Ibn Qutaybah says that cauterizing is of two types. The first type entails a healthy person using cauterization to fend off illness & it is this type that is referred to by the statement. Whoever reverts to cauterizing would not have practiced Tawakkul (depending on Allah); as such people seek to fend off whatever is destiny for them in the future. The second type entails cauterizing infected wounds & amputated limbs & cauterization is effective in such a condition. As for the type of cauterization that might or might not work, it is apparently disliked.

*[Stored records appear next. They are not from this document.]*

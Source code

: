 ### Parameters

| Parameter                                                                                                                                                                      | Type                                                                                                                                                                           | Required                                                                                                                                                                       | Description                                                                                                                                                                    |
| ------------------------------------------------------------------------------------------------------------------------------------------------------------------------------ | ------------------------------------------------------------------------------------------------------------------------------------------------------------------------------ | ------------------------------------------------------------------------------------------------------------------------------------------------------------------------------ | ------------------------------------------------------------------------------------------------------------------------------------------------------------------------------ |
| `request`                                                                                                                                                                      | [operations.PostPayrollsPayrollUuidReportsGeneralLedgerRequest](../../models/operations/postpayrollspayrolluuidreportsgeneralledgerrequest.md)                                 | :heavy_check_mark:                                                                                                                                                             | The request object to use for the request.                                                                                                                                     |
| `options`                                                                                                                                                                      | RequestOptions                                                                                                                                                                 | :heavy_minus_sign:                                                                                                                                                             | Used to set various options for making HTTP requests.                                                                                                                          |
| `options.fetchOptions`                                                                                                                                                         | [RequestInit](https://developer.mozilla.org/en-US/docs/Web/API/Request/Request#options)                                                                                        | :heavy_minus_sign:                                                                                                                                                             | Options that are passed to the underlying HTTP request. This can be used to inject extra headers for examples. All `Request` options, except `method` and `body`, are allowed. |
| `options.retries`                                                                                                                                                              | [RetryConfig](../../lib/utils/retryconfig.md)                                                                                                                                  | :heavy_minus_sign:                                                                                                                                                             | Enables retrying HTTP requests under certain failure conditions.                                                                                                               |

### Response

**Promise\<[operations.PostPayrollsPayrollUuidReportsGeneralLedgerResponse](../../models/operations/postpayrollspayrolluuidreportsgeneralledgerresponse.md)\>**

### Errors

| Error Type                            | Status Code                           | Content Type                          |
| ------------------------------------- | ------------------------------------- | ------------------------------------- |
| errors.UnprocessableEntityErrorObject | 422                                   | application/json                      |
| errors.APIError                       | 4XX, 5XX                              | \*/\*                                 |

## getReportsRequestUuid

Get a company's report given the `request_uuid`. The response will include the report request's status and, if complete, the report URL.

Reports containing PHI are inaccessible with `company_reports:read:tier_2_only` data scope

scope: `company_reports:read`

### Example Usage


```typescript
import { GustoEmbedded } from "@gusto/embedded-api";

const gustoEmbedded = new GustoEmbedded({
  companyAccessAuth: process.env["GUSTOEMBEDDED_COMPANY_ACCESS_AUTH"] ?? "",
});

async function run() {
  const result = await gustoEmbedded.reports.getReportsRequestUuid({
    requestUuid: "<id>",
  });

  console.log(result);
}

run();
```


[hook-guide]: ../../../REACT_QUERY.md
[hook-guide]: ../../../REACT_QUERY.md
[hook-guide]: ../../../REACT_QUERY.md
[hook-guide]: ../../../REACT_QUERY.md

In short, the subject of cauterization fall under four categories, practicing it, disliking it, praising those who do not revert to it & disallowing it. There is no contradiction between these categories. When Nabi ﷺ had himself cauterized someone, it indicates that practicing it is allowed. Furthermore, our beloved Nabi ﷺ disliking cauterization for his Ummah does not indicate that it is prohibited. Nabi ﷺ praising those who avoid cauterization, tells that avoiding it is better. Finally, disallowing cauterization can be explained in general as "either cauterization is disliked, or that it is directed at those who revert to fend off a dangerous illness (as the last option left)". Allah knows the best.